Nitish and Sanjay Jha flew to Chandigarh, then drove to the rally ground. The Akali hosts had planned the Ludhiana rally Punjabi-style. It was a big and boisterous affair – drums beating, swords flashing, bhangra dancers flexing about. Nitish was probably too taken by the merry commotion to see the prospect he most feared hotfooting it in his direction.
He had barely set foot on the crowded stage when Narendra Modi, having quick-marched from the other end, took his hand and held it aloft for the crowd to see.
A cheer went up that must have buzzed like a fly in Nitish’s ears. Cameras popped and Nitish must have felt like he was being shot. It was over in a trice. Before Nitish could recover his wits, Modi had left him and retreated to his appointed place on the dais.
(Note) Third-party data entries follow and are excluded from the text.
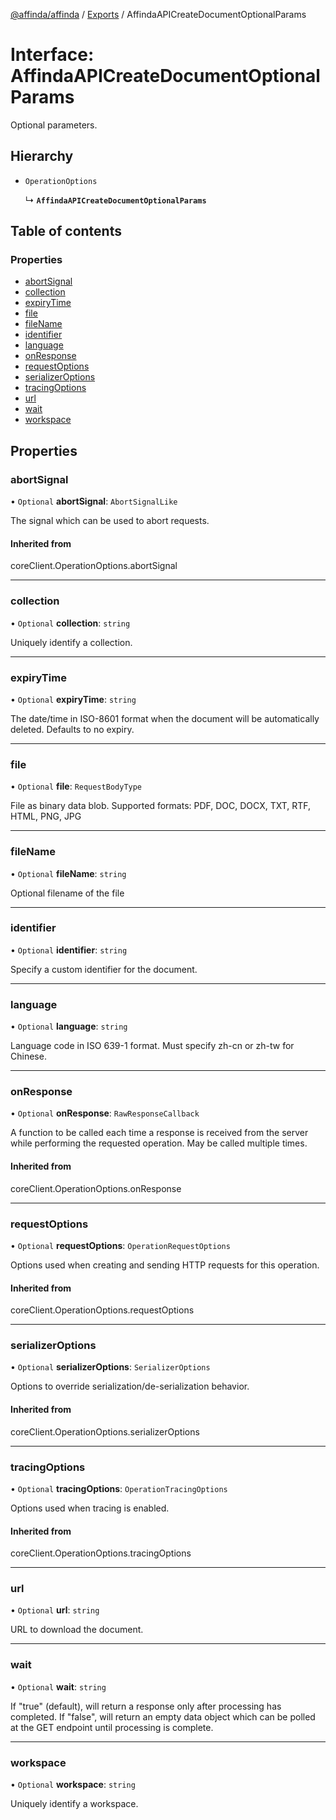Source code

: [@affinda/affinda](../README.md) / [Exports](../modules.md) / AffindaAPICreateDocumentOptionalParams

# Interface: AffindaAPICreateDocumentOptionalParams

Optional parameters.

## Hierarchy

- `OperationOptions`

  ↳ **`AffindaAPICreateDocumentOptionalParams`**

## Table of contents

### Properties

- [abortSignal](AffindaAPICreateDocumentOptionalParams.md#abortsignal)
- [collection](AffindaAPICreateDocumentOptionalParams.md#collection)
- [expiryTime](AffindaAPICreateDocumentOptionalParams.md#expirytime)
- [file](AffindaAPICreateDocumentOptionalParams.md#file)
- [fileName](AffindaAPICreateDocumentOptionalParams.md#filename)
- [identifier](AffindaAPICreateDocumentOptionalParams.md#identifier)
- [language](AffindaAPICreateDocumentOptionalParams.md#language)
- [onResponse](AffindaAPICreateDocumentOptionalParams.md#onresponse)
- [requestOptions](AffindaAPICreateDocumentOptionalParams.md#requestoptions)
- [serializerOptions](AffindaAPICreateDocumentOptionalParams.md#serializeroptions)
- [tracingOptions](AffindaAPICreateDocumentOptionalParams.md#tracingoptions)
- [url](AffindaAPICreateDocumentOptionalParams.md#url)
- [wait](AffindaAPICreateDocumentOptionalParams.md#wait)
- [workspace](AffindaAPICreateDocumentOptionalParams.md#workspace)

## Properties

### abortSignal

• `Optional` **abortSignal**: `AbortSignalLike`

The signal which can be used to abort requests.

#### Inherited from

coreClient.OperationOptions.abortSignal

___

### collection

• `Optional` **collection**: `string`

Uniquely identify a collection.

___

### expiryTime

• `Optional` **expiryTime**: `string`

The date/time in ISO-8601 format when the document will be automatically deleted.  Defaults to no expiry.

___

### file

• `Optional` **file**: `RequestBodyType`

File as binary data blob. Supported formats: PDF, DOC, DOCX, TXT, RTF, HTML, PNG, JPG

___

### fileName

• `Optional` **fileName**: `string`

Optional filename of the file

___

### identifier

• `Optional` **identifier**: `string`

Specify a custom identifier for the document.

___

### language

• `Optional` **language**: `string`

Language code in ISO 639-1 format. Must specify zh-cn or zh-tw for Chinese.

___

### onResponse

• `Optional` **onResponse**: `RawResponseCallback`

A function to be called each time a response is received from the server
while performing the requested operation.
May be called multiple times.

#### Inherited from

coreClient.OperationOptions.onResponse

___

### requestOptions

• `Optional` **requestOptions**: `OperationRequestOptions`

Options used when creating and sending HTTP requests for this operation.

#### Inherited from

coreClient.OperationOptions.requestOptions

___

### serializerOptions

• `Optional` **serializerOptions**: `SerializerOptions`

Options to override serialization/de-serialization behavior.

#### Inherited from

coreClient.OperationOptions.serializerOptions

___

### tracingOptions

• `Optional` **tracingOptions**: `OperationTracingOptions`

Options used when tracing is enabled.

#### Inherited from

coreClient.OperationOptions.tracingOptions

___

### url

• `Optional` **url**: `string`

URL to download the document.

___

### wait

• `Optional` **wait**: `string`

If "true" (default), will return a response only after processing has completed. If "false", will return an empty data object which can be polled at the GET endpoint until processing is complete.

___

### workspace

• `Optional` **workspace**: `string`

Uniquely identify a workspace.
When he got back into the car with Sanjay Jha after the rally, he lavished him with a hot mouthful. He was fuming. He said, “Isi liye yahan laaye thhe? Aap jaante the kya hone waala hai, provoke kiya gaya hai mujhe aur aapne mujhe phansaaya.” . . . Is this why you brought me here? You knew this was going to happen. I have been provoked and you got me here for this. Sanjay Jha tried a stuttering pacification, but Nitish was in no mood to listen. “Sab deliberate hai, design hai, kal akhbar mein wohi photo chhapega jo us aadmi ne mera haath pakadke jabardasti khhichwaya. Is tarah ki rajneeti ke main sakht khilaf hoon.” . . . All of this is deliberate, part of a design, tomorrow’s papers will carry the very picture which that man held my hand up for. I am strongly opposed to this kind of politicking.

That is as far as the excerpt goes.